* _Exercise directions_
Every entry below should be written out exactly, and no image should appear.

* _The data_
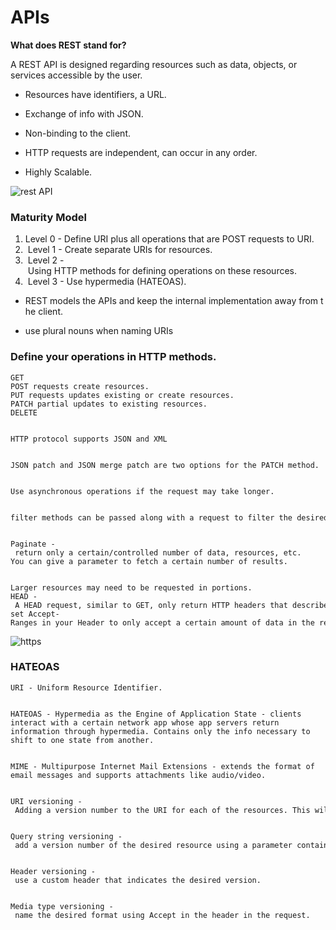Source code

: # APIs


**What does REST stand for?**


A REST API is designed regarding resources such as data, objects, or services accessible by the user.


* Resources have identifiers, a URL.


* Exchange of info with JSON.


* Non-binding to the client.


* HTTP requests are independent, can occur in any order.


* Highly Scalable.


![rest API](https://www.seobility.net/en/wiki/images/f/f1/Rest-API.png)


### Maturity Model
 1. Level 0 - Define URI plus all operations that are POST requests to URI. 
 2.  Level 1 - Create separate URIs for resources. 
 3.  Level 2 - Using HTTP methods for defining operations on these resources. 
 4.  Level 3 - Use hypermedia (HATEOAS).


* REST models the APIs and keep the internal implementation away from the client.


* use plural nouns when naming URIs


### Define your operations in HTTP methods.
```
GET
POST requests create resources.
PUT requests updates existing or create resources.
PATCH partial updates to existing resources.
DELETE


HTTP protocol supports JSON and XML


JSON patch and JSON merge patch are two options for the PATCH method.


Use asynchronous operations if the request may take longer.


filter methods can be passed along with a request to filter the desired data rather than searching through all the data to find the desired data. This can take a lot of bandwidth and time. Very inefficient.


Paginate - return only a certain/controlled number of data, resources, etc.
You can give a parameter to fetch a certain number of results.


Larger resources may need to be requested in portions.
HEAD - A HEAD request, similar to GET, only return HTTP headers that describe the resource desired.
set Accept-Ranges in your Header to only accept a certain amount of data in the request.
```
![https](https://19yw4b240vb03ws8qm25h366-wpengine.netdna-ssl.com/wp-content/uploads/Understanding-Idempotency-and-Safety-in-API-Design.png)


### HATEOAS
```
URI - Uniform Resource Identifier.


HATEOAS - Hypermedia as the Engine of Application State - clients interact with a certain network app whose app servers return information through hypermedia. Contains only the info necessary to shift to one state from another.


MIME - Multipurpose Internet Mail Extensions - extends the format of email messages and supports attachments like audio/video.


URI versioning - Adding a version number to the URI for each of the resources. This will allow other versions to continue to operate. This, however, may complicate HATEOAS.


Query string versioning - add a version number of the desired resource using a parameter contained in your query string which will be appended to the HTTP request. Has some of the same complications with HATEOAS.


Header versioning - use a custom header that indicates the desired version.


Media type versioning - name the desired format using Accept in the header in the request.
```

* _Response area_
Source code

: # APIs


**What does REST stand for?**


A REST API is designed regarding resources such as data, objects, or services accessible by the user.


* Resources have identifiers, a URL.


* Exchange of info with JSON.


* Non-binding to the client.


* HTTP requests are independent, can occur in any order.


* Highly Scalable.


![rest API](https://www.seobility.net/en/wiki/images/f/f1/Rest-API.png)


### Maturity Model
 1. Level 0 - Define URI plus all operations that are POST requests to URI. 
 2.  Level 1 - Create separate URIs for resources. 
 3.  Level 2 - Using HTTP methods for defining operations on these resources. 
 4.  Level 3 - Use hypermedia (HATEOAS).


* REST models the APIs and keep the internal implementation away from the client.


* use plural nouns when naming URIs


### Define your operations in HTTP methods.
```
GET
POST requests create resources.
PUT requests updates existing or create resources.
PATCH partial updates to existing resources.
DELETE


HTTP protocol supports JSON and XML


JSON patch and JSON merge patch are two options for the PATCH method.


Use asynchronous operations if the request may take longer.


filter methods can be passed along with a request to filter the desired data rather than searching through all the data to find the desired data. This can take a lot of bandwidth and time. Very inefficient.


Paginate - return only a certain/controlled number of data, resources, etc.
You can give a parameter to fetch a certain number of results.


Larger resources may need to be requested in portions.
HEAD - A HEAD request, similar to GET, only return HTTP headers that describe the resource desired.
set Accept-Ranges in your Header to only accept a certain amount of data in the request.
```
![https](https://19yw4b240vb03ws8qm25h366-wpengine.netdna-ssl.com/wp-content/uploads/Understanding-Idempotency-and-Safety-in-API-Design.png)


### HATEOAS
```
URI - Uniform Resource Identifier.


HATEOAS - Hypermedia as the Engine of Application State - clients interact with a certain network app whose app servers return information through hypermedia. Contains only the info necessary to shift to one state from another.


MIME - Multipurpose Internet Mail Extensions - extends the format of email messages and supports attachments like audio/video.


URI versioning - Adding a version number to the URI for each of the resources. This will allow other versions to continue to operate. This, however, may complicate HATEOAS.


Query string versioning - add a version number of the desired resource using a parameter contained in your query string which will be appended to the HTTP request. Has some of the same complications with HATEOAS.


Header versioning - use a custom header that indicates the desired version.


Media type versioning - name the desired format using Accept in the header in the request.
```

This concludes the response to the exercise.